Time and tide will not wait. That's what the advert had said. You recall, with great clarity, the first time you saw it. You were bingeing a show on your phone on the Metro when a ten-second promo flashed up between scenes.
There was a beach -- not a tropical one, with golden sands and tanned bodies, but a pebbled one, sodden, with old sailors and boats -- and as the fog rolled away from the small coastal harbour, pareidolia conjured in its billowing haze. Was that shape a big catch of Atlantic herring? Or a cluster of bodies, stitched up in sails?
The fishermen boarded their old boats regardless, and that's when the slogan had flickered onscreen, and held for a second, before the episode was finally allowed to resume.
You missed your regular stop, as you were so disconcerted, and got off instead at the following station. In the queue for a taxi, you were stood by a man in a blue pinstripe blazer; when he delved in his pocket, you thought he was fetching his phone or a cig.
You'd had more than enough fumes on the underground platform, and felt relieved when your cab came before he could spark.
Just before it drove off, you saw the man blow out smoke rings that morphed into spectacles, and then eyes formed behind them, and there was a smile underneath.
The nanOcarina was launched the next day.
It was the work of a start-up, run by three people. They had identified a significant gap in the market, a limitless resource that no-one else was exploiting -- they would harness the energy stored in regret.
At first, the devices were slender and plain, like a simple kazoo, but quickly diverged into various styles. Despite their general appearance, however, they were intended for neither inhaling nor music. Not quite.

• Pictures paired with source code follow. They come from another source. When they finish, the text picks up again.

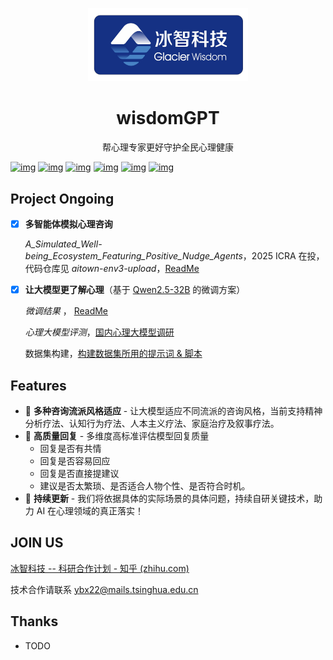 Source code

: <p align="center">
  <img src="_DocumentRSS/LOGO_GlacierWisdom.jpg" width="256.7" height="117.3"/>
</p>
<h1 align="center">
wisdomGPT
</h1>
<p align="center">
帮心理专家更好守护全民心理健康
</p>



[![img](https://camo.githubusercontent.com/cb8349ea1435fc55c3d3069583d60a799a99e17f22de0014a7a0aaa6dc769102/68747470733a2f2f696d672e736869656c64732e696f2f62616467652f6c6963656e73652d417061636865253230322d7265642e737667)](https://github.com/scutcyr/SoulChat/blob/main/LICENSE) [![img](https://camo.githubusercontent.com/5cf5081e3d9dc7612f1c0ed88f2c9e7e783a388242d5acdd998ed6ff49500a78/68747470733a2f2f696d672e736869656c64732e696f2f62616467652f707974686f6e2d332e382b2d6166662e737667)](https://github.com/scutcyr/SoulChat/blob/main) [![img](https://camo.githubusercontent.com/bd8f9816b7aaf22875471ceb341b343fcda0222a7c0dae850084ef1babf08381/68747470733a2f2f696d672e736869656c64732e696f2f6769746875622f636f6e7472696275746f72732f736375746379722f536f756c436861743f636f6c6f723d396561)](https://github.com/scutcyr/SoulChat/graphs/contributors) [![img](https://camo.githubusercontent.com/08eb85ab7412d2837983792fa5cae949fe73ab54f0f3f39a6e06af1ba3bbe678/68747470733a2f2f696d672e736869656c64732e696f2f6769746875622f636f6d6d69742d61637469766974792f6d2f736375746379722f536f756c436861743f636f6c6f723d336166)](https://github.com/scutcyr/SoulChat/commits) [![img](https://camo.githubusercontent.com/93489c5e750803447b83ff9719d96a60547e8b834e27a75498b57ad49bc12f14/68747470733a2f2f696d672e736869656c64732e696f2f6769746875622f6973737565732f736375746379722f536f756c436861743f636f6c6f723d396363)](https://github.com/scutcyr/SoulChat/issues) [![img](https://camo.githubusercontent.com/512f5d2eb2c77591dd673710e10ba2e24e25ed9af9810b9d45c60bc65a9ee6ba/68747470733a2f2f696d672e736869656c64732e696f2f6769746875622f73746172732f736375746379722f536f756c436861743f636f6c6f723d636366)](https://github.com/glacierwisdom/wisdomGPT/stargazers)

## Project Ongoing

- [x] **多智能体模拟心理咨询** 

  *A_Simulated_Well-being_Ecosystem_Featuring_Positive_Nudge_Agents*，2025 ICRA 在投，代码仓库见 *aitown-env3-upload*，<a href="aitown-evo3-upload/readme.md" target="_blank">ReadMe</a>

- [x] **让大模型更了解心理**（基于 [Qwen2.5-32B](https://huggingface.co/Qwen/Qwen2.5-32B-Instruct) 的微调方案）

  *微调结果* ， <a href="sft_0926_lr5e-5/README.md" target="_blank">ReadMe</a>

  *心理大模型评测*，<a href="_DocumentRSS/PsycoLLM_evaluate.md" target="_blank">国内心理大模型调研</a>

  数据集构建，<a href="dataset_constructer" target="_blank">构建数据集所用的提示词 & 脚本</a>

  

## Features

- 🎤 **多种咨询流派风格适应** - 让大模型适应不同流派的咨询风格，当前支持精神分析疗法、认知行为疗法、人本主义疗法、家庭治疗及叙事疗法。
- 💃 **高质量回复** - 多维度高标准评估模型回复质量
  - 回复是否有共情
  - 回复是否容易回应
  - 回复是否直接提建议
  - 建议是否太繁琐、是否适合人物个性、是否符合时机。
- 🏀 **持续更新** - 我们将依据具体的实际场景的具体问题，持续自研关键技术，助力 AI 在心理领域的真正落实！

## JOIN US

[冰智科技 -- 科研合作计划 - 知乎 (zhihu.com)](https://zhuanlan.zhihu.com/p/720352591)

技术合作请联系 ybx22@mails.tsinghua.edu.cn

## Thanks

- TODO

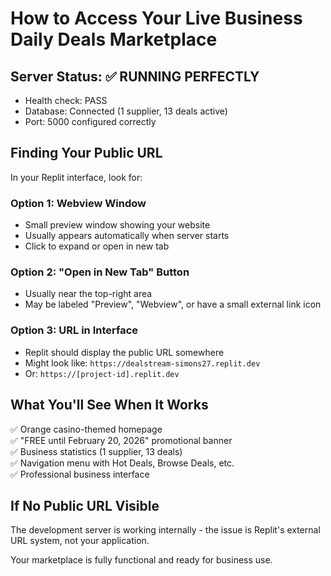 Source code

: # How to Access Your Live Business Daily Deals Marketplace

## Server Status: ✅ RUNNING PERFECTLY
- Health check: PASS
- Database: Connected (1 supplier, 13 deals active)
- Port: 5000 configured correctly

## Finding Your Public URL

In your Replit interface, look for:

### Option 1: Webview Window
- Small preview window showing your website
- Usually appears automatically when server starts
- Click to expand or open in new tab

### Option 2: "Open in New Tab" Button
- Usually near the top-right area
- May be labeled "Preview", "Webview", or have a small external link icon

### Option 3: URL in Interface
- Replit should display the public URL somewhere
- Might look like: `https://dealstream-simons27.replit.dev`
- Or: `https://[project-id].replit.dev`

## What You'll See When It Works
✅ Orange casino-themed homepage  
✅ "FREE until February 20, 2026" promotional banner  
✅ Business statistics (1 supplier, 13 deals)  
✅ Navigation menu with Hot Deals, Browse Deals, etc.  
✅ Professional business interface  

## If No Public URL Visible
The development server is working internally - the issue is Replit's external URL system, not your application.

Your marketplace is fully functional and ready for business use. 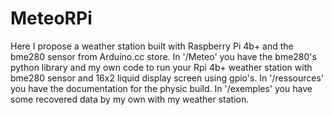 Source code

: # MeteoRPi
Here I propose a weather station built with Raspberry Pi 4b+ and the bme280 sensor from Arduino.cc store.
In '/Meteo' you have the bme280's python library and my own code to run your Rpi 4b+ weather station with bme280 sensor and 16x2 liquid display screen using gpio's.
In '/ressources' you have the documentation for the physic build.
In '/exemples' you have some recovered data by my own with my weather station.
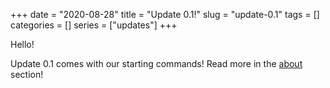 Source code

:+++ 
date = "2020-08-28"
title = "Update 0.1!"
slug = "update-0.1" 
tags = []
categories = []
series = ["updates"]
+++

Hello!

Update 0.1 comes with our starting commands! Read more in the [about](/about) section! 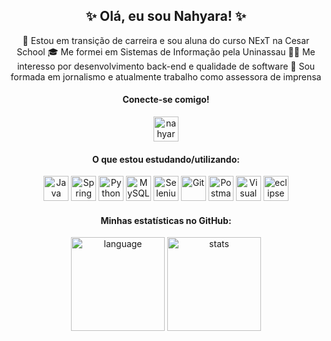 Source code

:<div>
  <h2 align="center">✨ Olá, eu sou Nahyara! ✨</h2>
  <p align="center">
  🌱 Estou em transição de carreira e sou aluna do curso NExT na Cesar School
🎓 Me formei em Sistemas de Informação pela Uninassau
👩‍💻 Me interesso por desenvolvimento back-end e qualidade de software
📝 Sou formada em jornalismo e atualmente trabalho como assessora de imprensa 
  </p>
</div>
<h4 align="center">Conecte-se comigo!</h4>
<p align="center">
  <a href="https://linkedin.com/in/nahyarabs" target="blank"><img align="center" src="https://raw.githubusercontent.com/rahuldkjain/github-profile-readme-generator/master/src/images/icons/Social/linked-in-alt.svg" alt="nahyarabs" title="linkedin/nahyarabs" height="40" width="40" /></a>
</p>
<h4 align="center">O que estou estudando/utilizando:</h4>
<div align="center">
	<img width="40" src="https://cdn.jsdelivr.net/gh/devicons/devicon/icons/java/java-original.svg" alt="Java" title="Java"/>
  	<img width="40" src="https://user-images.githubusercontent.com/25181517/183891303-41f257f8-6b3d-487c-aa56-c497b880d0fb.png" alt="Spring Boot" title="Spring Boot"/>
	<img width="40" src="https://user-images.githubusercontent.com/25181517/183423507-c056a6f9-1ba8-4312-a350-19bcbc5a8697.png" alt="Python" title="Python"/>
	<img width="40" src="https://www.vectorlogo.zone/logos/mysql/mysql-icon.svg" alt="MySQL" title="MySQL"/>
	<img width="40" src="https://user-images.githubusercontent.com/25181517/184103699-d1b83c07-2d83-4d99-9a1e-83bd89e08117.png" alt="Selenium" title="SeleniumWebDriver"/>
	<img width="40" src="https://user-images.githubusercontent.com/25181517/192108372-f71d70ac-7ae6-4c0d-8395-51d8870c2ef0.png" alt="Git" title="Git"/>
	<img width="40" src="https://user-images.githubusercontent.com/25181517/192109061-e138ca71-337c-4019-8d42-4792fdaa7128.png" alt="Postman" title="Postman"/>
	<img width="40" src="https://user-images.githubusercontent.com/25181517/192108891-d86b6220-e232-423a-bf5f-90903e6887c3.png" alt="Visual Studio Code" title="Visual Studio Code"/>
	<img width="40" src="https://user-images.githubusercontent.com/25181517/192108892-6e9b5cdf-4e35-4a70-ad9a-801a93a07c1c.png" alt="eclipse" title="eclipse"/>
</div>
<h4 align="center">Minhas estatísticas no GitHub:</h4>
<p align="center"> 
  <div align="center">
     <img height="150em" alt="language" title="top languages by commit" src=http://github-profile-summary-cards.vercel.app/api/cards/most-commit-language?username=nahyarabs&theme=panda&show_icons=true/>
     <img height="150em" alt="stats" title="github stats" src="http://github-profile-summary-cards.vercel.app/api/cards/stats?username=nahyarabs&theme=panda&hide_border=false&&layout=compact"/>
  </a>
</div>


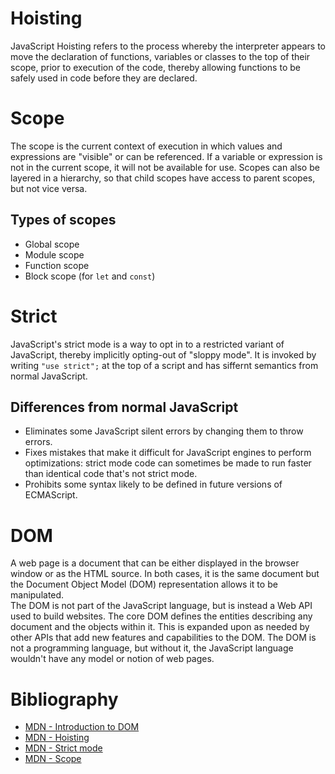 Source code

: # Hoisting
JavaScript Hoisting refers to the process whereby the interpreter appears to move the declaration of functions, variables or classes to the top of their scope, prior to execution of the code, thereby allowing functions to be safely used in code before they are declared.  

# Scope
The scope is the current context of execution in which values and expressions are "visible" or can be referenced. If a variable or expression is not in the current scope, it will not be available for use. Scopes can also be layered in a hierarchy, so that child scopes have access to parent scopes, but not vice versa.  
## Types of scopes
* Global scope
* Module scope
* Function scope
* Block scope (for `let` and `const`)

# Strict
JavaScript's strict mode is a way to opt in to a restricted variant of JavaScript, thereby implicitly opting-out of "sloppy mode". It is invoked by writing `"use strict";` at the top of a script and has siffernt semantics from normal JavaScript.
## Differences from normal JavaScript
* Eliminates some JavaScript silent errors by changing them to throw errors.
* Fixes mistakes that make it difficult for JavaScript engines to perform optimizations: strict mode code can sometimes be made to run faster than identical code that's not strict mode.
* Prohibits some syntax likely to be defined in future versions of ECMAScript.

# DOM
A web page is a document that can be either displayed in the browser window or as the HTML source. In both cases, it is the same document but the Document Object Model (DOM) representation allows it to be manipulated.  
The DOM is not part of the JavaScript language, but is instead a Web API used to build websites. The core DOM defines the entities describing any document and the objects within it. This is expanded upon as needed by other APIs that add new features and capabilities to the DOM. The DOM is not a programming language, but without it, the JavaScript language wouldn't have any model or notion of web pages.  

# Bibliography
* [MDN - Introduction to DOM](https://developer.mozilla.org/en-US/docs/Web/API/Document_Object_Model/Introduction)
* [MDN - Hoisting](https://developer.mozilla.org/en-US/docs/Glossary/Hoisting)
* [MDN - Strict mode](https://developer.mozilla.org/en-US/docs/Web/JavaScript/Reference/Strict_mode)
* [MDN - Scope](https://developer.mozilla.org/en-US/docs/Glossary/Scope) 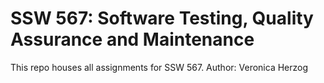 # SSW 567: Software Testing, Quality Assurance and Maintenance
This repo houses all assignments for SSW 567.
Author: Veronica Herzog
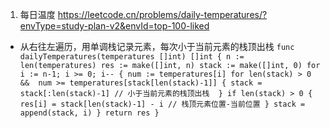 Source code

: 1. 每日温度 https://leetcode.cn/problems/daily-temperatures/?envType=study-plan-v2&envId=top-100-liked
- 从右往左遍历，用单调栈记录元素，每次小于当前元素的栈顶出栈
`
func dailyTemperatures(temperatures []int) []int {
    n := len(temperatures)
    res := make([]int, n)
    stack := make([]int, 0)
    for i := n-1; i >= 0; i-- {
        num := temperatures[i]
        for len(stack) > 0 &&  num >= temperatures[stack[len(stack)-1]] {
            stack = stack[:len(stack)-1] // 小于当前元素的栈顶出栈 
        }
        if len(stack) > 0 {
            res[i] = stack[len(stack)-1] - i // 栈顶元素位置-当前位置
        }
        stack = append(stack, i)
    }
    return res
}
` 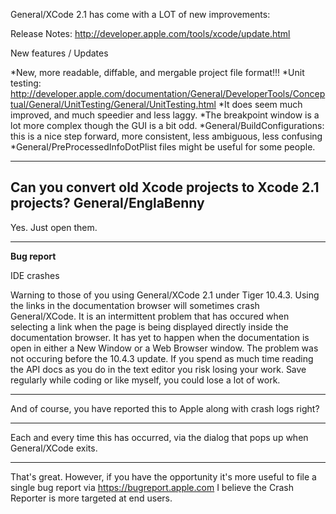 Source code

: 

General/XCode 2.1 has come with a LOT of new improvements:

Release Notes: http://developer.apple.com/tools/xcode/update.html

New features / Updates


*New, more readable, diffable, and mergable project file format!!!
*Unit testing: http://developer.apple.com/documentation/General/DeveloperTools/Conceptual/General/UnitTesting/General/UnitTesting.html
*It does seem much improved, and much speedier and less laggy.
*The breakpoint window is a lot more complex though the GUI is a bit odd.
*General/BuildConfigurations: this is a nice step forward, more consistent, less ambiguous, less confusing
*General/PreProcessedInfoDotPlist files might be useful for some people.


----
Can you convert old Xcode projects to Xcode 2.1 projects? General/EnglaBenny
----
Yes. Just open them.

----

**Bug report**

IDE crashes

Warning to those of you using General/XCode 2.1 under Tiger 10.4.3. Using the links in the documentation browser will sometimes crash General/XCode. It is an intermittent problem that has occured when selecting a link when the page is being displayed directly inside the documentation browser. It has yet to happen when the documentation is open in either a New Window or a Web Browser window. The problem was not occuring before the 10.4.3 update. If you spend as much time reading the API docs as you do in the text editor you risk losing your work. Save regularly while coding or like myself, you could lose a lot of work.

----

And of course, you have reported this to Apple along with crash logs right?

----

Each and every time this has occurred, via the dialog that pops up when General/XCode exits.

----

That's great.  However, if you have the opportunity it's more useful to file a single bug report via https://bugreport.apple.com 
I believe the Crash Reporter is more targeted at end users. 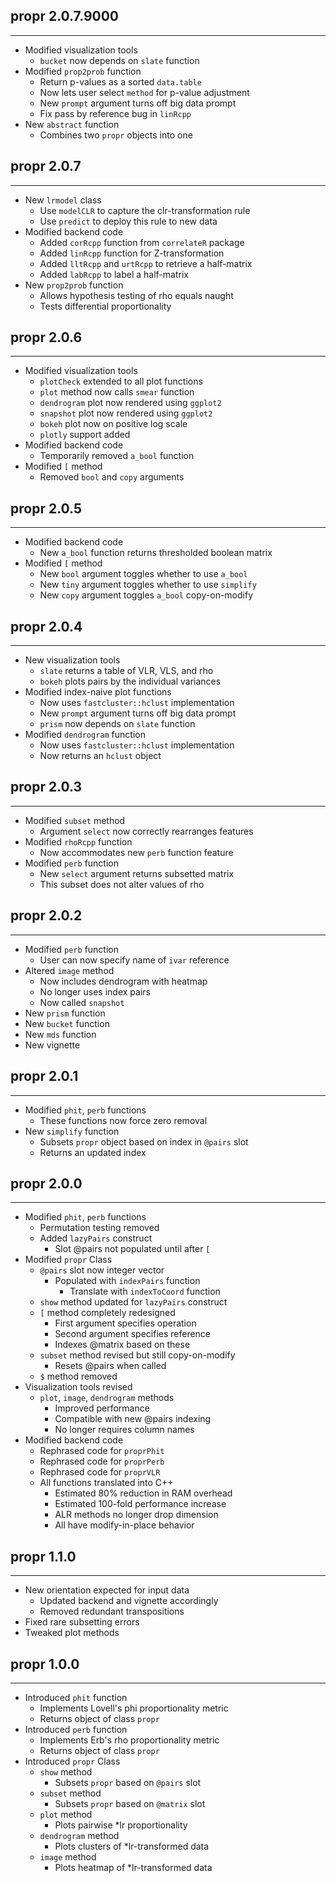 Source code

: ## propr 2.0.7.9000
---------------------
* Modified visualization tools
  * `bucket` now depends on `slate` function
* Modified `prop2prob` function
  * Return p-values as a sorted `data.table`
  * Now lets user select `method` for p-value adjustment
  * New `prompt` argument turns off big data prompt
  * Fix pass by reference bug in `linRcpp`
* New `abstract` function
  * Combines two `propr` objects into one

## propr 2.0.7
---------------------
* New `lrmodel` class
  * Use `modelCLR` to capture the clr-transformation rule
  * Use `predict` to deploy this rule to new data
* Modified backend code
  * Added `corRcpp` function from `correlateR` package
  * Added `linRcpp` function for Z-transformation
  * Added `lltRcpp` and `urtRcpp` to retrieve a half-matrix
  * Added `labRcpp` to label a half-matrix
* New `prop2prob` function
  * Allows hypothesis testing of rho equals naught
  * Tests differential proportionality

## propr 2.0.6
---------------------
* Modified visualization tools
  * `plotCheck` extended to all plot functions
  * `plot` method now calls `smear` function
  * `dendrogram` plot now rendered using `ggplot2`
  * `snapshot` plot now rendered using `ggplot2`
  * `bokeh` plot now on positive log scale
  * `plotly` support added
* Modified backend code
  * Temporarily removed `a_bool` function
* Modified `[` method
  * Removed `bool` and `copy` arguments

## propr 2.0.5
---------------------
* Modified backend code
  * New `a_bool` function returns thresholded boolean matrix
* Modified `[` method
  * New `bool` argument toggles whether to use `a_bool`
  * New `tiny` argument toggles whether to use `simplify`
  * New `copy` argument toggles `a_bool` copy-on-modify

## propr 2.0.4
---------------------
* New visualization tools
  * `slate` returns a table of VLR, VLS, and rho
  * `bokeh` plots pairs by the individual variances
* Modified index-naive plot functions
  * Now uses `fastcluster::hclust` implementation
  * New `prompt` argument turns off big data prompt
  * `prism` now depends on `slate` function
* Modified `dendrogram` function
  * Now uses `fastcluster::hclust` implementation
  * Now returns an `hclust` object

## propr 2.0.3
---------------------
* Modified `subset` method
  * Argument `select` now correctly rearranges features
* Modified `rhoRcpp` function
  * Now accommodates new `perb` function feature
* Modified `perb` function
  * New `select` argument returns subsetted matrix
  * This subset does not alter values of rho

## propr 2.0.2
---------------------
* Modified `perb` function
  * User can now specify name of `ivar` reference
* Altered `image` method
  * Now includes dendrogram with heatmap
  * No longer uses index pairs
  * Now called `snapshot`
* New `prism` function
* New `bucket` function
* New `mds` function
* New vignette

## propr 2.0.1
---------------------
* Modified `phit`, `perb` functions
  * These functions now force zero removal
* New `simplify` function
  * Subsets `propr` object based on index in `@pairs` slot
  * Returns an updated index

## propr 2.0.0
---------------------
* Modified `phit`, `perb` functions
  * Permutation testing removed
  * Added `lazyPairs` construct
    * Slot @pairs not populated until after `[`
* Modified `propr` Class
  * `@pairs` slot now integer vector
    * Populated with `indexPairs` function
      * Translate with `indexToCoord` function
  * `show` method updated for `lazyPairs` construct
  * `[` method completely redesigned
    * First argument specifies operation
    * Second argument specifies reference
    * Indexes @matrix based on these
  * `subset` method revised but still copy-on-modify
    * Resets @pairs when called
  * `$` method removed
* Visualization tools revised
  * `plot`, `image`, `dendrogram` methods
    * Improved performance
    * Compatible with new @pairs indexing
    * No longer requires column names
* Modified backend code
  * Rephrased code for `proprPhit`
  * Rephrased code for `proprPerb`
  * Rephrased code for `proprVLR`
  * All functions translated into C++
    * Estimated 80% reduction in RAM overhead
    * Estimated 100-fold performance increase
    * ALR methods no longer drop dimension
    * All have modify-in-place behavior

## propr 1.1.0
---------------------
* New orientation expected for input data
  * Updated backend and vignette accordingly
  * Removed redundant transpositions
* Fixed rare subsetting errors
* Tweaked plot methods

## propr 1.0.0
---------------------
* Introduced `phit` function
  * Implements Lovell's phi proportionality metric
  * Returns object of class `propr`
* Introduced `perb` function
  * Implements Erb's rho proportionality metric
  * Returns object of class `propr`
* Introduced `propr` Class
  * `show` method
    * Subsets `propr` based on `@pairs` slot
  * `subset` method
    * Subsets `propr` based on `@matrix` slot
  * `plot` method
    * Plots pairwise *lr proportionality
  * `dendrogram` method
    * Plots clusters of *lr-transformed data
  * `image` method
    * Plots heatmap of *lr-transformed data
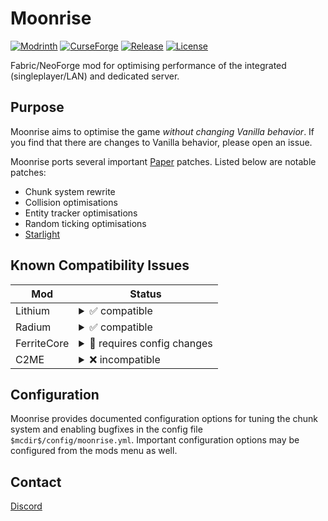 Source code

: Moonrise
==
[![Modrinth](https://img.shields.io/badge/Modrinth-gray?logo=modrinth)](https://modrinth.com/mod/moonrise-opt)
[![CurseForge](https://img.shields.io/badge/CurseForge-gray?logo=curseforge)](https://www.curseforge.com/minecraft/mc-mods/moonrise)
[![Release](https://img.shields.io/github/v/release/Tuinity/Moonrise?include_prereleases)](https://github.com/Tuinity/Moonrise/releases)
[![License](https://img.shields.io/github/license/Tuinity/Moonrise)](LICENSE.md)

Fabric/NeoForge mod for optimising performance of the integrated (singleplayer/LAN) and dedicated server.


## Purpose
Moonrise aims to optimise the game *without changing Vanilla behavior*. If you find that there are changes to Vanilla behavior,
please open an issue.

Moonrise ports several important [Paper](https://github.com/PaperMC/Paper/)
patches. Listed below are notable patches:
 - Chunk system rewrite
 - Collision optimisations
 - Entity tracker optimisations
 - Random ticking optimisations
 - [Starlight](https://github.com/PaperMC/Starlight/)

## Known Compatibility Issues
| Mod         | Status                                                                                                                                                                                                                                                                                                   |
|-------------|----------------------------------------------------------------------------------------------------------------------------------------------------------------------------------------------------------------------------------------------------------------------------------------------------------|
| Lithium     | <details><summary>✅ compatible</summary>Lithium optimises many of the same parts of the game as Moonrise, for example the chunk system. Moonrise will automatically disable conflicting parts of Lithium. This mechanism needs to be manually validated for each Moonrise and Lithium release.</details> |
| Radium      | <details><summary>✅ compatible</summary>Radium is an unofficial port of Lithium to NeoForge. Radium will automatically disable conflicting parts of itself when Moonrise is present. Any compatibility issues should be reported to Radium first.</details>                                              |
| FerriteCore | <details><summary>📝 requires config changes</summary>In `config/ferritecore-mixin.toml`:<br/>Set `replaceNeighborLookup` and `replacePropertyMap` to `false`</details>                                                                                                                                  |
| C2ME        | <details><summary>❌ incompatible</summary>C2ME is based around modifications to the chunk system, which Moonrise replaces wholesale. This makes them fundamentally incompatible.</details>                                                                                                               |

## Configuration
Moonrise provides documented configuration options for tuning the chunk system and enabling bugfixes in the config file `$mcdir$/config/moonrise.yml`.
Important configuration options may be configured from the mods menu as well.

## Contact
[Discord](https://discord.gg/tuinity)
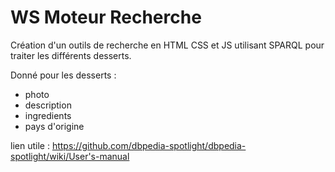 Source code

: # WS Moteur Recherche

Création d'un outils de recherche en HTML CSS et JS utilisant SPARQL pour traiter les différents desserts.


Donné pour les desserts :
- photo
- description
- ingredients
- pays d'origine

lien utile :
https://github.com/dbpedia-spotlight/dbpedia-spotlight/wiki/User's-manual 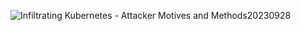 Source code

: ![Infiltrating Kubernetes - Attacker Motives and Methods20230928](https://github.com/ButchBytes-sec/ButchBytes-sec/assets/78964580/a04e3aae-50cc-4511-8986-4b107e323b05)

When a user breathed into them, and keyed a prearranged pin, nanobots in the refillable fluid became active, and emerged from the end as a species of smoke. Depending upon exactly which sequence was entered, this would then be remodelled as a particular face; a portrait of a departed friend or relation, immaculately rendered in total 3D.
You lost track of how often, in the initial few weeks, you saw fellow pedestrians pause and reach out, only for their fingers to slip through the nano-fog, which parted and slumped till their hands were withdrawn.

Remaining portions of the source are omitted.